* Task goal *
Your answer should consist of the lines below that hold the word "from".

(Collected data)
Content starts
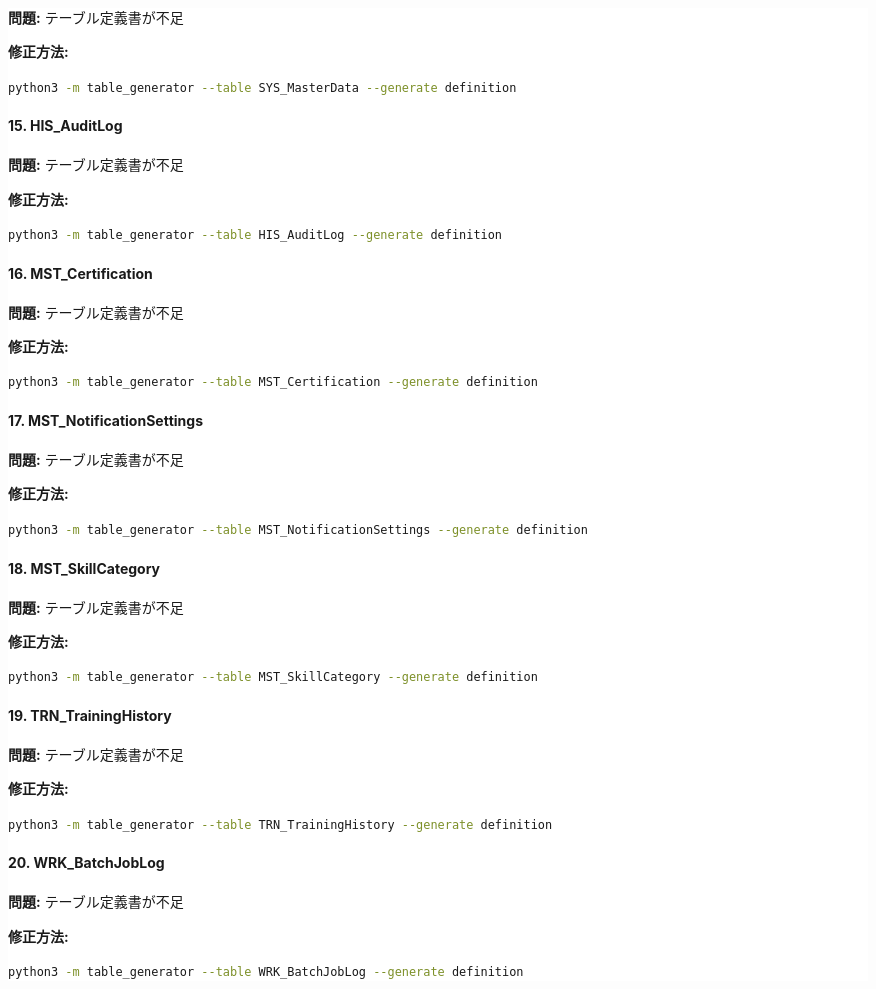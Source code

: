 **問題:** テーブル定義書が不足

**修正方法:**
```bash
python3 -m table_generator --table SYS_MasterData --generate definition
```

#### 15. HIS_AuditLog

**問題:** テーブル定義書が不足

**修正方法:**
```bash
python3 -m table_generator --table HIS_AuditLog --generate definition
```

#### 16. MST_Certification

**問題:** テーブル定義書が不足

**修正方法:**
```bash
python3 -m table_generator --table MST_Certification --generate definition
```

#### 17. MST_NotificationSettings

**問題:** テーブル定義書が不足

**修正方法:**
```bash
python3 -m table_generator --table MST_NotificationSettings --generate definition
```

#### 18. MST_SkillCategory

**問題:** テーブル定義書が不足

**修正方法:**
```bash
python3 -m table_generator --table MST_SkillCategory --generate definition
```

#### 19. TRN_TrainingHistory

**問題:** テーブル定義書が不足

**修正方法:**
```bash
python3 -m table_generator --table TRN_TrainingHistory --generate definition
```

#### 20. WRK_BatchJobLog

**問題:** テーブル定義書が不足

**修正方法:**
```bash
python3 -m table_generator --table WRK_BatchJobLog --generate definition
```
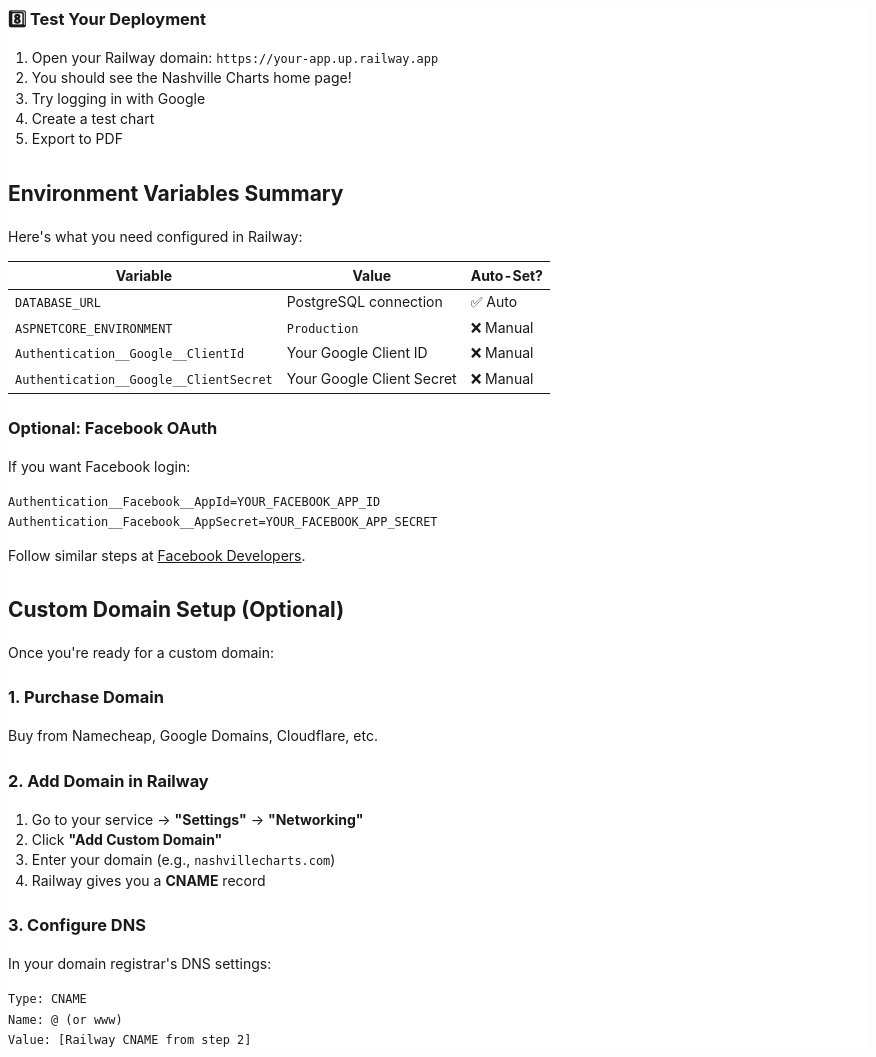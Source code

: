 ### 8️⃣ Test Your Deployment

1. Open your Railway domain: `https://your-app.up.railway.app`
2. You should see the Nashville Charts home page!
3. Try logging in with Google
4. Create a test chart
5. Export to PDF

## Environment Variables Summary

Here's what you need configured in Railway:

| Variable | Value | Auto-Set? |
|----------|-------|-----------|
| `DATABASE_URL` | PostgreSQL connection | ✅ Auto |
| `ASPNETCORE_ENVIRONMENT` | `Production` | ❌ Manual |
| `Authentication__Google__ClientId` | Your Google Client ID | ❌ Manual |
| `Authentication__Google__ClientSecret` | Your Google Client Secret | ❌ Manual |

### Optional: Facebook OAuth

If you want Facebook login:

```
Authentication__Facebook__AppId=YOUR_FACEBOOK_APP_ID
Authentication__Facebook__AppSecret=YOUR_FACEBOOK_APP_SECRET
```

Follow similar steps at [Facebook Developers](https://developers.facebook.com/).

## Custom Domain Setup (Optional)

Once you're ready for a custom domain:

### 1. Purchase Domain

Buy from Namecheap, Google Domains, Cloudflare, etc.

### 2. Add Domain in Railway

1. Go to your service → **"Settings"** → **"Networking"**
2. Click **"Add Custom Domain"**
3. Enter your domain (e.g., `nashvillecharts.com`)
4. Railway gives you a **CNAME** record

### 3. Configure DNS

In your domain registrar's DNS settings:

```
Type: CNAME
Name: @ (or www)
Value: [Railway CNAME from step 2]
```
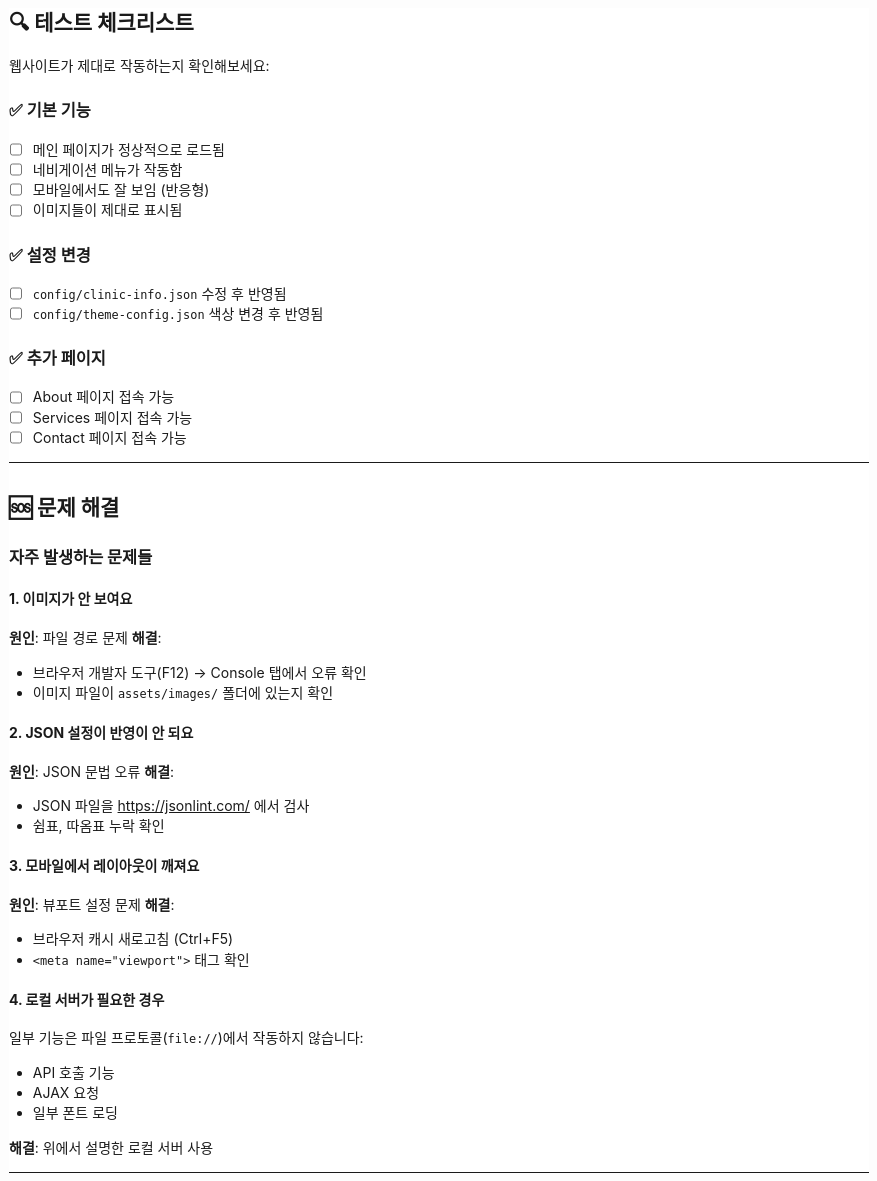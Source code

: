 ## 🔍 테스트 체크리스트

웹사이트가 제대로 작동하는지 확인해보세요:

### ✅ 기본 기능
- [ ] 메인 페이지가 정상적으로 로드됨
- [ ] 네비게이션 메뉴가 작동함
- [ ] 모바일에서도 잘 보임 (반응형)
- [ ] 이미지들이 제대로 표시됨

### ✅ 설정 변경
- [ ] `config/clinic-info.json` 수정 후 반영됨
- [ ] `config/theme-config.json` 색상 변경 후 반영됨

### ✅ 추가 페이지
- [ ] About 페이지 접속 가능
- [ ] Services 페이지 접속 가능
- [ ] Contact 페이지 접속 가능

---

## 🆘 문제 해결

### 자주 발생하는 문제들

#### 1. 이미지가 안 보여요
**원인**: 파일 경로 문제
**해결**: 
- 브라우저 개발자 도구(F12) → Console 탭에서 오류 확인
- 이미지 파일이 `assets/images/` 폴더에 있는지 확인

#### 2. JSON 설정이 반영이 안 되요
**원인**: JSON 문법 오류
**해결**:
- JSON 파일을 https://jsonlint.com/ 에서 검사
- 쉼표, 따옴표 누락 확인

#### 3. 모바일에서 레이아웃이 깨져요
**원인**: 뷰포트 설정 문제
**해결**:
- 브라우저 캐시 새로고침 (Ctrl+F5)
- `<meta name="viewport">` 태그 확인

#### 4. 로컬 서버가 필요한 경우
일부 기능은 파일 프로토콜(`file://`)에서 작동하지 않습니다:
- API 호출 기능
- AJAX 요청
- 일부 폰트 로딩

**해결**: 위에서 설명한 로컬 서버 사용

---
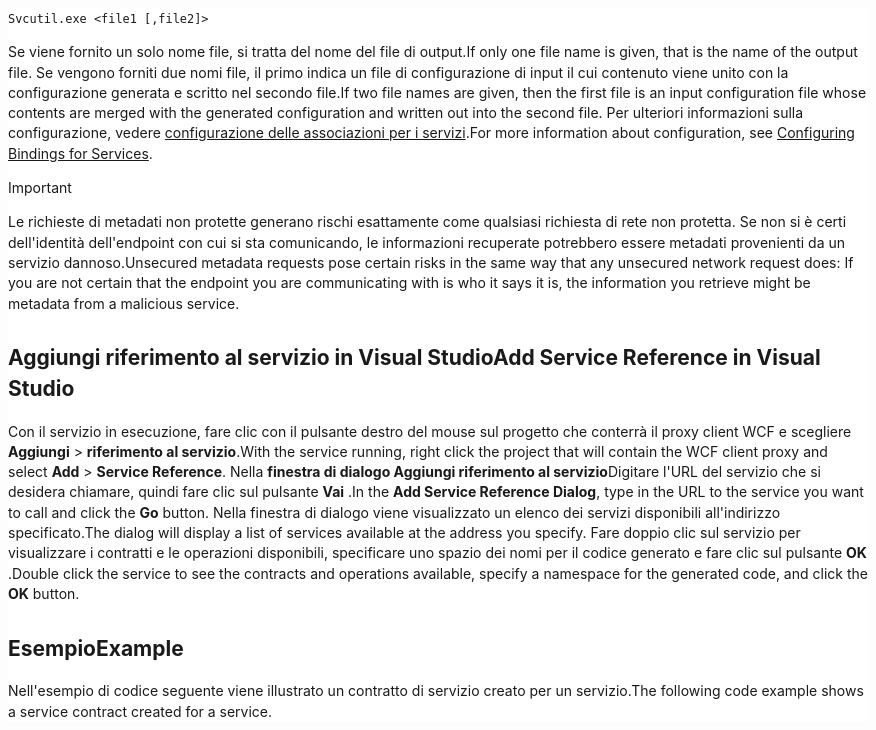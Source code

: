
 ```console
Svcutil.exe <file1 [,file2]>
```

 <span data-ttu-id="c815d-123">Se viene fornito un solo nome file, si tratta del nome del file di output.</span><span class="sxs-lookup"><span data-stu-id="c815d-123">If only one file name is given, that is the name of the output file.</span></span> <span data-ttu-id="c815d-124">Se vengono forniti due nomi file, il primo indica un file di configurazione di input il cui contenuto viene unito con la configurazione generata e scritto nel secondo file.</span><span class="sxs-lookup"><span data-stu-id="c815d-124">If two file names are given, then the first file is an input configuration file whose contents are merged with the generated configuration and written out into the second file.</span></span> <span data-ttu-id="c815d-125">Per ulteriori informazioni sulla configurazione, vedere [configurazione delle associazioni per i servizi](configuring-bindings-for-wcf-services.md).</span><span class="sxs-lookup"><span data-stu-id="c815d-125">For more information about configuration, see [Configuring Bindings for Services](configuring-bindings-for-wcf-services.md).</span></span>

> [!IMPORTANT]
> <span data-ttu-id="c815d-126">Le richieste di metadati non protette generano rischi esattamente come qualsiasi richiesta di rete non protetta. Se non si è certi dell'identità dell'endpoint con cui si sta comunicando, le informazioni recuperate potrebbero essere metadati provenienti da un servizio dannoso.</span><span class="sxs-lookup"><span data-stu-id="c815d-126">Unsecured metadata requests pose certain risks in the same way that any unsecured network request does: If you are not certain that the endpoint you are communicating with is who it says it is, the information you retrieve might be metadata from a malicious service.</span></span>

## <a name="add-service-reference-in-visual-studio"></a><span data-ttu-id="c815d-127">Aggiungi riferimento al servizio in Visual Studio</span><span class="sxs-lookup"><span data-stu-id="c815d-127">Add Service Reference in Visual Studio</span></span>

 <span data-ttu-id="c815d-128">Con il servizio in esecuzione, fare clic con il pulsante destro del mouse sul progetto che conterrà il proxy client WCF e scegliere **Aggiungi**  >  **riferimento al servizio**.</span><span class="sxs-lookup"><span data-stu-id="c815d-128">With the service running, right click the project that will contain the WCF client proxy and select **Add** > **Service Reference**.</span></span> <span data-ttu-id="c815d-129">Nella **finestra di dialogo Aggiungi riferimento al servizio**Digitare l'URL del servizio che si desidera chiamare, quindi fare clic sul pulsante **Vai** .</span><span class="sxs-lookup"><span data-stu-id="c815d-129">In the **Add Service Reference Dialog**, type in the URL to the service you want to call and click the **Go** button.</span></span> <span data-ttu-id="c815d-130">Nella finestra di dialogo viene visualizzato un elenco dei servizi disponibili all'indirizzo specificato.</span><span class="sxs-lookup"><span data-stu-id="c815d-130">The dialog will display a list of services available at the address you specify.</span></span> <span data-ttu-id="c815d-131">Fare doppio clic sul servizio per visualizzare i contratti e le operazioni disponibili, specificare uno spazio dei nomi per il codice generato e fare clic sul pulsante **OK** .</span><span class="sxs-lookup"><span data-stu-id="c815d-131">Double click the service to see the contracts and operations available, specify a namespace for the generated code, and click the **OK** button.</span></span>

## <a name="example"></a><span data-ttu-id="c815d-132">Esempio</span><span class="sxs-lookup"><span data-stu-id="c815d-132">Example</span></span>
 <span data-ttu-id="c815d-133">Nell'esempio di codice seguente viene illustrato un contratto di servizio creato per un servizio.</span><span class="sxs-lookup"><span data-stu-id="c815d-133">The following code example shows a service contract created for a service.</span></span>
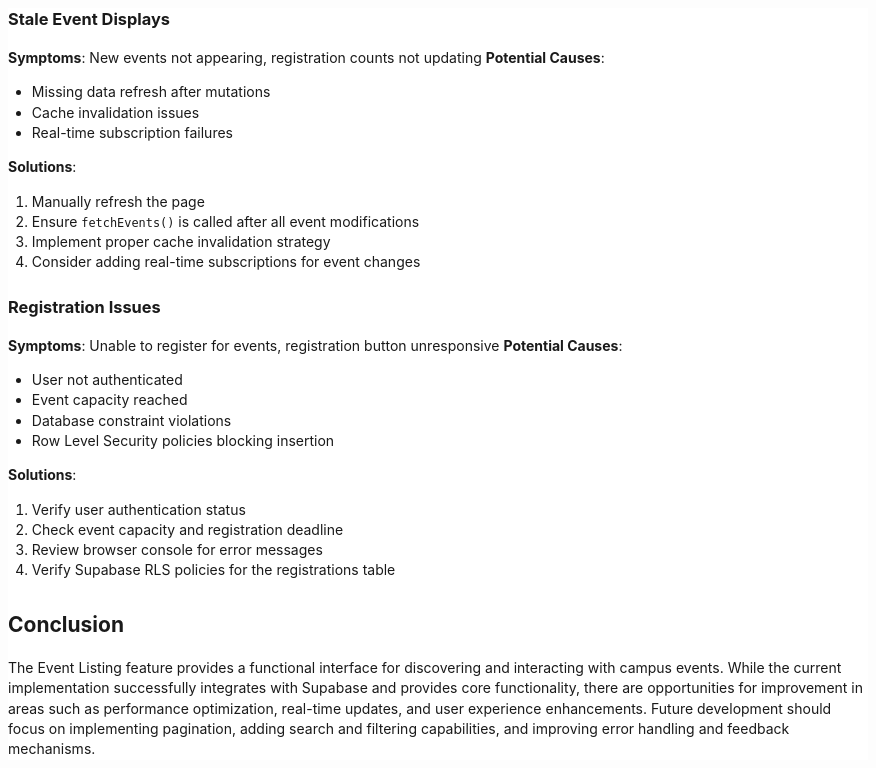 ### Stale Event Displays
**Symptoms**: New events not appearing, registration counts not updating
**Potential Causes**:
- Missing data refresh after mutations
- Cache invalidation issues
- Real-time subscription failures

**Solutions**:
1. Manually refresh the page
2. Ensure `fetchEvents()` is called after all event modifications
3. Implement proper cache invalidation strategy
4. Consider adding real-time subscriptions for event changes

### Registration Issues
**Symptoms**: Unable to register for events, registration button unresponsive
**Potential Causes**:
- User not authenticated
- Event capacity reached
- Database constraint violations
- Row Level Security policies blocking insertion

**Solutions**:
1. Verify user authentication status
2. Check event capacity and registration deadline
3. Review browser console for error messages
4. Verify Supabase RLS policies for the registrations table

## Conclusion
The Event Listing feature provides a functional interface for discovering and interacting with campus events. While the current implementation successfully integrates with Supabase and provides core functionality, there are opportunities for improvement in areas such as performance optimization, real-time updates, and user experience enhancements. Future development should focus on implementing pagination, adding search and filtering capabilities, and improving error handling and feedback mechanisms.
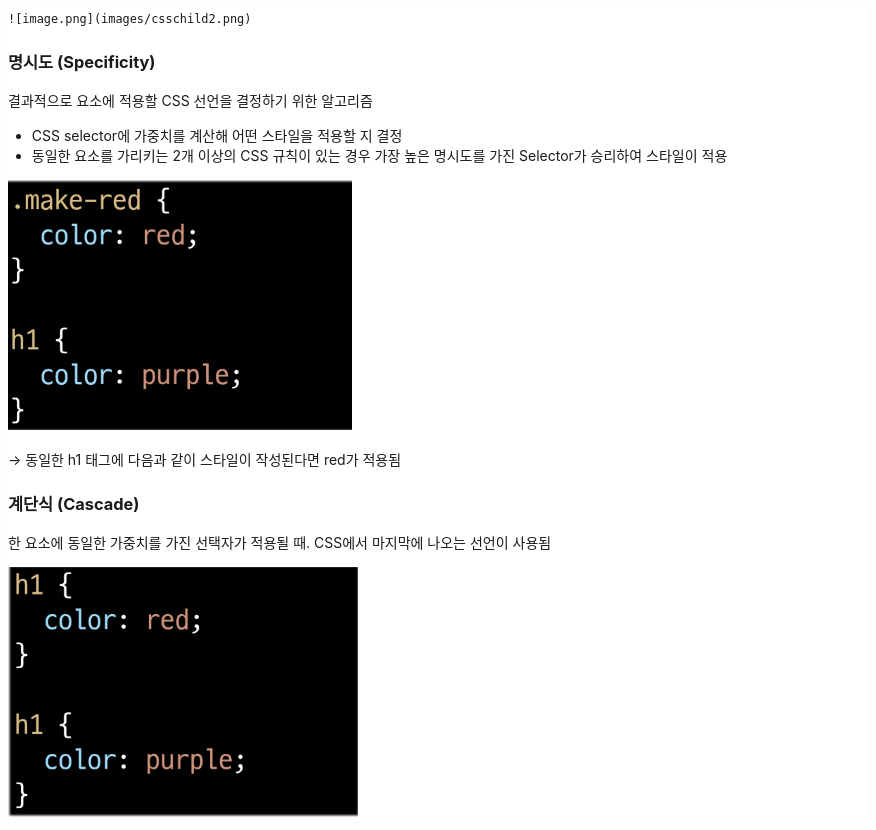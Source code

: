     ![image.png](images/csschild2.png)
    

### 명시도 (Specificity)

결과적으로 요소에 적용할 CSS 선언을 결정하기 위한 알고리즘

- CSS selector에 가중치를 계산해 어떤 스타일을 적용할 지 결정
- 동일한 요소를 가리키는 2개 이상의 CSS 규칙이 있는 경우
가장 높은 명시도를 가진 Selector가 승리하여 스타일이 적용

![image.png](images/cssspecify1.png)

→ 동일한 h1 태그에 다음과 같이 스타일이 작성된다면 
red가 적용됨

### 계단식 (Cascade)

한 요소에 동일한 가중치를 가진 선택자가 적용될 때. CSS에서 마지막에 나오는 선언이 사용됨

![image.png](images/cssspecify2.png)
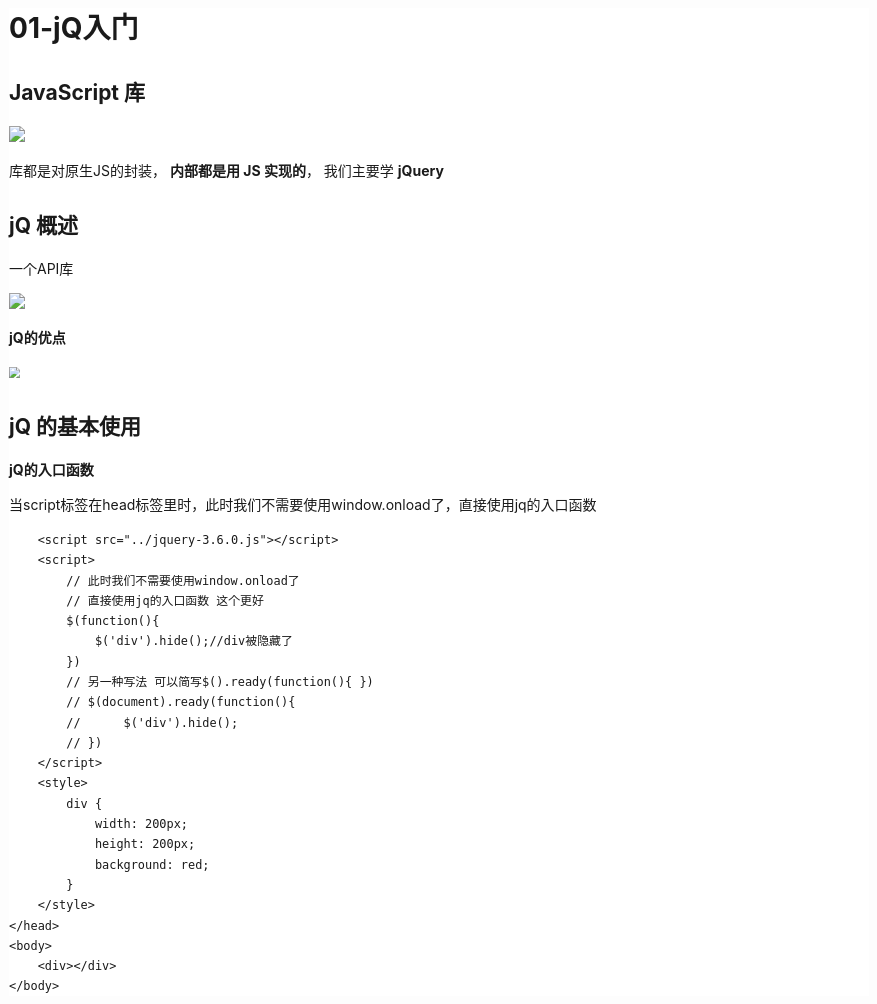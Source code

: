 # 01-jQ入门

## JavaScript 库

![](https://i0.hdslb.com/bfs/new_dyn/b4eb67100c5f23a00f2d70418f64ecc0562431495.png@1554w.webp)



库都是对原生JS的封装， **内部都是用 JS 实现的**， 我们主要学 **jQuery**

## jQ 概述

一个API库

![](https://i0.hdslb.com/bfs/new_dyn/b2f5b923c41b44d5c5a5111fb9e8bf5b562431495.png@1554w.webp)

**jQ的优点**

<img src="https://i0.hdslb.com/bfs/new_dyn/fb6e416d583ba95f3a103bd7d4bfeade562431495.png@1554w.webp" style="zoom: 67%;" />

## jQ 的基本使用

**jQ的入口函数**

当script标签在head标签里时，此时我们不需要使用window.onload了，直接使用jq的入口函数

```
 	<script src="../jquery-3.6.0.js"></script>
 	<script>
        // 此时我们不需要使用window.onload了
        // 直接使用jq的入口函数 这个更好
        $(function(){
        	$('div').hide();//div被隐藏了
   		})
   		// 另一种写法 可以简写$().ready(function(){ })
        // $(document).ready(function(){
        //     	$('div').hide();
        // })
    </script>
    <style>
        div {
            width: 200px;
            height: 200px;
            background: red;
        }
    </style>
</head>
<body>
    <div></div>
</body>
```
Content ends
* Answer *
Buy from Namecheap, Google Domains, Cloudflare, etc.
Value: [Railway CNAME from step 2]
> <span data-ttu-id="c815d-126">Le richieste di metadati non protette generano rischi esattamente come qualsiasi richiesta di rete non protetta. Se non si è certi dell'identità dell'endpoint con cui si sta comunicando, le informazioni recuperate potrebbero essere metadati provenienti da un servizio dannoso.</span><span class="sxs-lookup"><span data-stu-id="c815d-126">Unsecured metadata requests pose certain risks in the same way that any unsecured network request does: If you are not certain that the endpoint you are communicating with is who it says it is, the information you retrieve might be metadata from a malicious service.</span></span>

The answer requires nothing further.